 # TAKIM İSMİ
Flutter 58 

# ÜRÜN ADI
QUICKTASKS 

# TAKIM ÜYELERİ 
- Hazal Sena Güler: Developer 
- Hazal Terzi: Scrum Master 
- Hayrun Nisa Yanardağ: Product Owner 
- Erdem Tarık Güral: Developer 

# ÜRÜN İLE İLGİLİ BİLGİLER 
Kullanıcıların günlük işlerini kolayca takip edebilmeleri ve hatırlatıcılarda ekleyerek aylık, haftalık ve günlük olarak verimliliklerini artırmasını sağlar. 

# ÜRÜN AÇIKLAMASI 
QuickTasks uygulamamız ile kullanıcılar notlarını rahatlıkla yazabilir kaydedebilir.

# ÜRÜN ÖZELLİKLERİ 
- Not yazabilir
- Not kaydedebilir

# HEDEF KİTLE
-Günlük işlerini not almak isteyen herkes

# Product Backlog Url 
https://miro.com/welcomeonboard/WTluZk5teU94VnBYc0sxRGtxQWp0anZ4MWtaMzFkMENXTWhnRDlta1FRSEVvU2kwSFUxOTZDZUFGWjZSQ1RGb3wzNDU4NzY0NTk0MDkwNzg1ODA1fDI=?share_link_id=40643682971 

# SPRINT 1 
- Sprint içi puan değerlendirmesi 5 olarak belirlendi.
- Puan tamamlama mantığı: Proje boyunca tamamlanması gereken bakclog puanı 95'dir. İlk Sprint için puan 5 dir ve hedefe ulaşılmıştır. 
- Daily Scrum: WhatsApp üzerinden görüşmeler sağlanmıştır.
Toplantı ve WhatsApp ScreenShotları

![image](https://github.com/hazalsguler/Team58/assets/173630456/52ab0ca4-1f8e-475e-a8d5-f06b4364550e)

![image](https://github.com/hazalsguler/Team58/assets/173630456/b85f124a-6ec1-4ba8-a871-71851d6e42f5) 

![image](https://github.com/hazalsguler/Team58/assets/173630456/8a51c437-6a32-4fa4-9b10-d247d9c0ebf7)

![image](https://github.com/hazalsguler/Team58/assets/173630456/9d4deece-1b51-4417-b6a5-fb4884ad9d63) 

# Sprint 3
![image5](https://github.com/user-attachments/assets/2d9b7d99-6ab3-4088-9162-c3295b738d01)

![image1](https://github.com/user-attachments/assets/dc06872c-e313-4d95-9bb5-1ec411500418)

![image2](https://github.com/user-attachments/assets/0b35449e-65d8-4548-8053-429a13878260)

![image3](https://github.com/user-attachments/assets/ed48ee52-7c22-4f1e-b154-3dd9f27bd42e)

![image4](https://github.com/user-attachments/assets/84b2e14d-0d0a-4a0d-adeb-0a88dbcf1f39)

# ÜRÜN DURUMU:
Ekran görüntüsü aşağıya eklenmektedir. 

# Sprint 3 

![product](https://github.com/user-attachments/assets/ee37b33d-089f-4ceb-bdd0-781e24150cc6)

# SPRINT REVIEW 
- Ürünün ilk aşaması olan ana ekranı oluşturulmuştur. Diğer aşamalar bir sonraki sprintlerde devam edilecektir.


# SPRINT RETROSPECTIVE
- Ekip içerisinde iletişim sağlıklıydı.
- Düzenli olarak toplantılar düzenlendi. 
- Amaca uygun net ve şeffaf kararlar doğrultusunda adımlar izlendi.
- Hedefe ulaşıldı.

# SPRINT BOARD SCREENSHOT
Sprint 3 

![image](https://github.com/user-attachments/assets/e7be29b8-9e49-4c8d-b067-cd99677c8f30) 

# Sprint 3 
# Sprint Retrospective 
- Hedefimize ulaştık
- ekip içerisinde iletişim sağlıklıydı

■ ■ ■

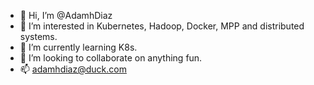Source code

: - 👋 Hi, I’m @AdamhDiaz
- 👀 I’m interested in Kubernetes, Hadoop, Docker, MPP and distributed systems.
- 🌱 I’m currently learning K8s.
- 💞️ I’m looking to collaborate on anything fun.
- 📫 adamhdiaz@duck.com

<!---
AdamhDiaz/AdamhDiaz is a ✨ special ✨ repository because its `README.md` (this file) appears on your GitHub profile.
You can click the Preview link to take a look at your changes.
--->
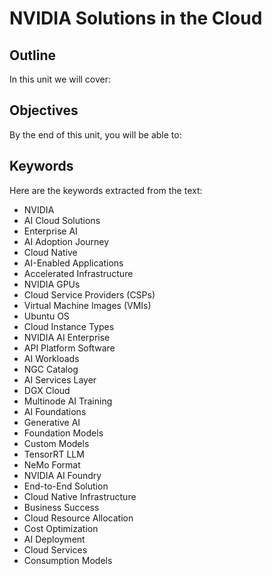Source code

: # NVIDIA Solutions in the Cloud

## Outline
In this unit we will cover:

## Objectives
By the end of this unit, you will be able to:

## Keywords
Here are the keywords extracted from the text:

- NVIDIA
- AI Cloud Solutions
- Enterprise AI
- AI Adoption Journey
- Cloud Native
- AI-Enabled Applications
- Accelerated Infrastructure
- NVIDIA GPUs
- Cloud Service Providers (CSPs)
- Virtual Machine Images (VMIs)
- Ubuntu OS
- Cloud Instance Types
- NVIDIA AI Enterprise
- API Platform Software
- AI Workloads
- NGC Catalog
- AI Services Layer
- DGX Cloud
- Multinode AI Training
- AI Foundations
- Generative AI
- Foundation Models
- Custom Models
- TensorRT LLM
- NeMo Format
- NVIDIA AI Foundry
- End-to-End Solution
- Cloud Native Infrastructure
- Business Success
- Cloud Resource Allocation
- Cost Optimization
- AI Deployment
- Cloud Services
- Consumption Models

■ ■ ■

■ Work to complete: In the listing above, locate the line containing "- NVIDIA AI Foundry" and the line containing "- Consumption Models". Extract those two lines and every line between them, exactly as written, and only those.

■ Answer section:
- NVIDIA AI Foundry
- End-to-End Solution
- Cloud Native Infrastructure
- Business Success
- Cloud Resource Allocation
- Cost Optimization
- AI Deployment
- Cloud Services
- Consumption Models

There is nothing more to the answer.